You know what I did wrong this year? I didn’t have a race plan. Unlike last year, the world intervened, making it harder for me to train at the level I did in 2008. It rained frequently and hard. I had a beautiful baby boy. I came down with a bad head cold at the end of October. Yes, I did the best I could considering the circumstances, but when I caught a cold after a few too many runs in the October rain combined with a baby who’s just learning to sleep on his own, marathon training kind of goes out the window.
What was the outcome? A completely respectable 3:35 marathon. I didn’t set the world ablaze like I did last year when I ran a heartbreaking 3:13 and just missed qualifying for Boston in my debut, but I managed to maintain my dignity and come in with a time most amateur runners would kill for. I’m not ashamed of that.

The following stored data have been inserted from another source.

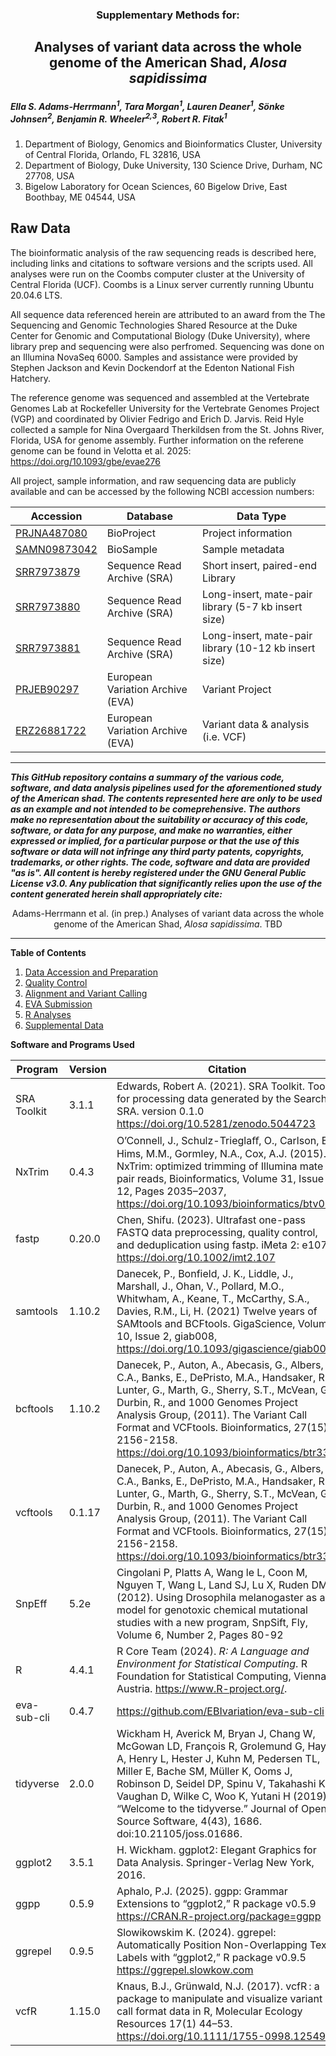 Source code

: <h3><p align="center">Supplementary Methods for:</p></h3>

<h2><p align="center">Analyses of variant data across the whole genome of the American Shad, <i>Alosa sapidissima</i></p></h2>

<I><h5>Ella S. Adams-Herrmann<sup>1</sup>, Tara Morgan<sup>1</sup>, Lauren Deaner<sup>1</sup>, Sönke Johnsen<sup>2</sup>,  Benjamin R. Wheeler<sup>2,3</sup>, Robert R. Fitak<sup>1</sup></h5></I>

1. Department of Biology, Genomics and Bioinformatics Cluster, University of Central Florida, Orlando, FL 32816, USA
2. Department of Biology, Duke University, 130 Science Drive, Durham, NC 27708, USA
3. Bigelow Laboratory for Ocean Sciences, 60 Bigelow Drive, East Boothbay, ME 04544, USA 

## **Raw Data**

The bioinformatic analysis of the raw sequencing reads is described here, including links and citations to software versions and the scripts used. All analyses were run on the Coombs computer cluster at the University of Central Florida (UCF). Coombs is a Linux server currently running Ubuntu 20.04.6 LTS.

All sequence data referenced herein are attributed to an award from the The Sequencing and Genomic Technologies Shared Resource at the Duke Center for Genomic and Computational Biology (Duke University), where library prep and sequencing were also perfromed. Sequencing was done on an Illumina NovaSeq 6000. Samples and assistance were provided by Stephen Jackson and Kevin Dockendorf at the Edenton National Fish Hatchery.

The reference genome was sequenced and assembled at the Vertebrate Genomes Lab at Rockefeller University for the Vertebrate Genomes Project (VGP) and coordinated by Olivier Fedrigo and Erich D. Jarvis. Reid Hyle collected a sample for Nina Overgaard Therkildsen from the St. Johns River, Florida, USA for genome assembly. Further information on the referene genome can be found in Velotta et al. 2025: https://doi.org/10.1093/gbe/evae276


All project, sample information, and raw sequencing data are publicly available and can be accessed by the following NCBI accession numbers:

| Accession | Database | Data Type |
| ------------- | ------------- | ---------- |
| [PRJNA487080](https://www.ncbi.nlm.nih.gov/bioproject/487080) | BioProject | Project information |
| [SAMN09873042](https://www.ncbi.nlm.nih.gov/biosample/SAMN09873042) | BioSample | Sample metadata |
| [SRR7973879](https://www.ncbi.nlm.nih.gov/sra/SRR7973879) | Sequence Read Archive (SRA) | Short insert, paired-end Library  |
| [SRR7973880](https://www.ncbi.nlm.nih.gov/sra/SRR7973880) | Sequence Read Archive (SRA) | Long-insert, mate-pair library (5-7 kb insert size)  |
| [SRR7973881](https://www.ncbi.nlm.nih.gov/sra/SRR7973881) | Sequence Read Archive (SRA) | Long-insert, mate-pair library (10-12 kb insert size)  |
| [PRJEB90297](https://www.ebi.ac.uk/eva/?eva-study=PRJEB90297) | European Variation Archive (EVA) | Variant Project |
| [ERZ26881722](https://www.ebi.ac.uk/ena/browser/view/ERZ26881722) | European Variation Archive (EVA) | Variant data & analysis (i.e. VCF)  |

***
___This GitHub repository contains a summary of the various code, software, and data analysis pipelines used for the aforementioned study of the American shad. The contents represented here are only to be used as an example and not intended to be comeprehensive. The authors make no representation about the suitability or accuracy of this code, software, or data for any purpose, and make no warranties, either expressed or implied, for a particular purpose or that the use of this software or data will not infringe any third party patents, copyrights, trademarks, or other rights. The code, software and data are provided "as is". All content is hereby registered under the GNU General Public License v3.0. Any publication that significantly relies upon the use of the content generated herein shall appropriately cite:___

<p align="center">Adams-Herrmann et al. (in prep.) Analyses of variant data across the whole genome of the American Shad, <i>Alosa sapidissima</i>. TBD</p>

***

**Table of Contents**

1. [Data Accession and Preparation](./Data%20Accession%20and%20Preparation.md)
2. [Quality Control](./Quality%20Control.md)
3. [Alignment and Variant Calling](./Alignment%20and%20Variant%20Calling.md)
4. [EVA Submission](./EVA%20Submission.md)
5. [R Analyses](./Rscripts.md)
6. [Supplemental Data](https://github.com/ea227/A.-sapidissima-Scripts/blob/main/Supplemental%20Data.md)

**Software and Programs Used**

| Program | Version | Citation|
| --------  | ------ | --------|
|SRA Toolkit | 3.1.1 | Edwards, Robert A. (2021). SRA Toolkit. Tools for processing data generated by the Search SRA. version 0.1.0 https://doi.org/10.5281/zenodo.5044723 |
| NxTrim | 0.4.3 | O’Connell, J., Schulz-Trieglaﬀ, O., Carlson, E., Hims, M.M., Gormley, N.A., Cox, A.J. (2015). NxTrim: optimized trimming of Illumina mate pair reads, Bioinformatics, Volume 31, Issue 12, Pages 2035–2037, https://doi.org/10.1093/bioinformatics/btv057 |
| fastp | 0.20.0 | Chen, Shifu. (2023). Ultrafast one-pass FASTQ data preprocessing, quality control, and deduplication using fastp. iMeta 2: e107. https://doi.org/10.1002/imt2.107|
| samtools | 1.10.2 |  Danecek, P., Bonfield, J. K., Liddle, J., Marshall, J., Ohan, V., Pollard, M.O., Whitwham, A., Keane, T., McCarthy, S.A., Davies, R.M., Li, H. (2021) Twelve years of SAMtools and BCFtools. GigaScience, Volume 10, Issue 2, giab008, https://doi.org/10.1093/gigascience/giab008 |
| bcftools | 1.10.2 | Danecek, P., Auton, A., Abecasis, G., Albers, C.A., Banks, E., DePristo, M.A., Handsaker, R., Lunter, G., Marth, G., Sherry, S.T., McVean, G., Durbin, R., and 1000 Genomes Project Analysis Group, (2011). The Variant Call Format and VCFtools. Bioinformatics, 27(15), 2156-2158. https://doi.org/10.1093/bioinformatics/btr330 |
| vcftools | 0.1.17 | Danecek, P., Auton, A., Abecasis, G., Albers, C.A., Banks, E., DePristo, M.A., Handsaker, R., Lunter, G., Marth, G., Sherry, S.T., McVean, G., Durbin, R., and 1000 Genomes Project Analysis Group, (2011). The Variant Call Format and VCFtools. Bioinformatics, 27(15), 2156-2158. https://doi.org/10.1093/bioinformatics/btr330 |
| SnpEff | 5.2e | Cingolani P, Platts A, Wang le L, Coon M, Nguyen T, Wang L, Land SJ, Lu X, Ruden DM. (2012). Using Drosophila melanogaster as a model for genotoxic chemical mutational studies with a new program, SnpSift, Fly, Volume 6, Number 2, Pages 80-92|
| R | 4.4.1 |  R Core Team (2024). _R: A Language and Environment for Statistical Computing_. R Foundation for Statistical Computing, Vienna, Austria. <https://www.R-project.org/>.|
|eva-sub-cli | 0.4.7 | https://github.com/EBIvariation/eva-sub-cli |
| tidyverse | 2.0.0 | Wickham H, Averick M, Bryan J, Chang W, McGowan LD, François R, Grolemund G, Hayes A, Henry L, Hester J, Kuhn M, Pedersen TL, Miller E, Bache SM, Müller K, Ooms J, Robinson D, Seidel DP, Spinu V, Takahashi K, Vaughan D, Wilke C, Woo K, Yutani H (2019). “Welcome to the tidyverse.” Journal of Open Source Software, 4(43), 1686. doi:10.21105/joss.01686.|
| ggplot2 | 3.5.1 | H. Wickham. ggplot2: Elegant Graphics for Data Analysis. Springer-Verlag New York, 2016. |
| ggpp | 0.5.9 | Aphalo, P.J. (2025). ggpp: Grammar Extensions to “ggplot2,” R package v0.5.9 https://CRAN.R-project.org/package=ggpp |
| ggrepel | 0.9.5 | Slowikowskim K. (2024). ggrepel: Automatically Position Non-Overlapping Text Labels with “ggplot2,” R package v0.9.5 https://ggrepel.slowkow.com |
| vcfR | 1.15.0 | Knaus, B.J., Grünwald, N.J. (2017). vcfR : a package to manipulate and visualize variant call format data in R, Molecular Ecology Resources 17(1) 44–53. https://doi.org/10.1111/1755-0998.12549 |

I am ashamed of how stupidly I ran. I met my friend Pat at the start. He was shooting for a 3:40 time, and that sounded reasonable to me after taking so much time off. I wish I could’ve maintained that outlook for more than a mile. I took off hell-bent for the 3:30 group just as I hit Delaware Ave. I felt good! I figured I might just uncork a decent run! I was in for a surprise.

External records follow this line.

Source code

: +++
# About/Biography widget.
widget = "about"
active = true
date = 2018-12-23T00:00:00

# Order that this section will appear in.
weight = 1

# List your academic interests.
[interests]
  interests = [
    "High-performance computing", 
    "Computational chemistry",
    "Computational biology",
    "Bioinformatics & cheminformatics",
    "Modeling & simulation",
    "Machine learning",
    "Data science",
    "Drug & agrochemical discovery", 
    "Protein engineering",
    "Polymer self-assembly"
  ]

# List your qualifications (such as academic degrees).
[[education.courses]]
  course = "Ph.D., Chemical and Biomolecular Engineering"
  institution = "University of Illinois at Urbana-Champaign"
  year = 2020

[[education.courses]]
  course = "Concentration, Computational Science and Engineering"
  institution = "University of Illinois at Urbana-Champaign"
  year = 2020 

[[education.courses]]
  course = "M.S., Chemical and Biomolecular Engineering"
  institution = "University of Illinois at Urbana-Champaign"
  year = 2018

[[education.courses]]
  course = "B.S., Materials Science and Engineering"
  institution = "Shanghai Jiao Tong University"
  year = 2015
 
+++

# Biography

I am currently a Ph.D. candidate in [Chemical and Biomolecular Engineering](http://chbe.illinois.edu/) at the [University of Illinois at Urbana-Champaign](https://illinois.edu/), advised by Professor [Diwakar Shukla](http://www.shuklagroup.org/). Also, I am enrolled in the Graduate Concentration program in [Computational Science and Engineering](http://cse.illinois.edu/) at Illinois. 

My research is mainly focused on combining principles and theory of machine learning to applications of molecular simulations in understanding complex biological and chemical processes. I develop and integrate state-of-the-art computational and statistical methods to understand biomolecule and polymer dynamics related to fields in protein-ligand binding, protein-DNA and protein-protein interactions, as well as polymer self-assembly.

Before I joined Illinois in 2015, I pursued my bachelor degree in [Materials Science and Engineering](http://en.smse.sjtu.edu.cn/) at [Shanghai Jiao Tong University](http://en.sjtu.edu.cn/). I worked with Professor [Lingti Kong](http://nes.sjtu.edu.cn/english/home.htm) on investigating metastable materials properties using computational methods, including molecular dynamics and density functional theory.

I caught up to the 3:30 group by mile 5. I still felt great, but that’s probably because I wasn’t paying any attention to my wildly fluctuating splits. I suddenly believed that I could catch the 3:20 group by, say, mile 12. And thus ended any chance of me recovering any semblance of a race plan.
What happened from that point forward can be summed up pretty easily. I took the fly and die approach. I ran very hard right up until about mile 18, whereupon I realized how difficult the next 8 miles were going to be. Ordinarily, I run 8 miles an hour. Last Sunday, I found myself walking and jogging just to be sure I would finish the run. I learned a hard lesson.
I crossed the finish line in agony, but I finished. I also realized that the OCD level of discipline that I brought to my first marathon is a must if I’m going to achieve that sort of success again. Am I discouraged? Not at all. I’m invigorated. I’m excited to train hard this winter and I plan on entering some spring races. Bring it on!